··· Data to process ···

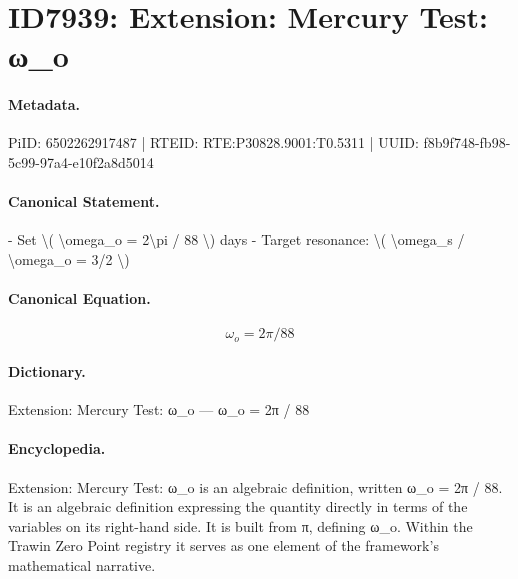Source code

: \section*{ID7939: Extension: Mercury Test: ω\_o}
\paragraph{Metadata.}
PiID: 6502262917487 | RTEID: RTE:P30828.9001:T0.5311 | UUID: f8b9f748-fb98-5c99-97a4-e10f2a8d5014

\paragraph{Canonical Statement.}
- Set \textbackslash{}( \textbackslash{}omega\_o = 2\textbackslash{}pi / 88 \textbackslash{}) days - Target resonance: \textbackslash{}( \textbackslash{}omega\_s / \textbackslash{}omega\_o = 3/2 \textbackslash{})

\paragraph{Canonical Equation.}
\[
\omega_o = 2\pi / 88
\]

\paragraph{Dictionary.}
Extension: Mercury Test: ω\_o — ω\_o = 2π / 88

\paragraph{Encyclopedia.}
Extension: Mercury Test: ω\_o is an algebraic definition, written ω\_o = 2π / 88. It is an algebraic definition expressing the quantity directly in terms of the variables on its right-hand side. It is built from π, defining ω\_o. Within the Trawin Zero Point registry it serves as one element of the framework's mathematical narrative.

···

What is needed => Print the full listing above again with exact wording and no images.

Answer space =>
Source code

: \section*{ID7939: Extension: Mercury Test: ω\_o}
\paragraph{Metadata.}
PiID: 6502262917487 | RTEID: RTE:P30828.9001:T0.5311 | UUID: f8b9f748-fb98-5c99-97a4-e10f2a8d5014

\paragraph{Canonical Statement.}
- Set \textbackslash{}( \textbackslash{}omega\_o = 2\textbackslash{}pi / 88 \textbackslash{}) days - Target resonance: \textbackslash{}( \textbackslash{}omega\_s / \textbackslash{}omega\_o = 3/2 \textbackslash{})

\paragraph{Canonical Equation.}
\[
\omega_o = 2\pi / 88
\]

\paragraph{Dictionary.}
Extension: Mercury Test: ω\_o — ω\_o = 2π / 88

\paragraph{Encyclopedia.}
Extension: Mercury Test: ω\_o is an algebraic definition, written ω\_o = 2π / 88. It is an algebraic definition expressing the quantity directly in terms of the variables on its right-hand side. It is built from π, defining ω\_o. Within the Trawin Zero Point registry it serves as one element of the framework's mathematical narrative.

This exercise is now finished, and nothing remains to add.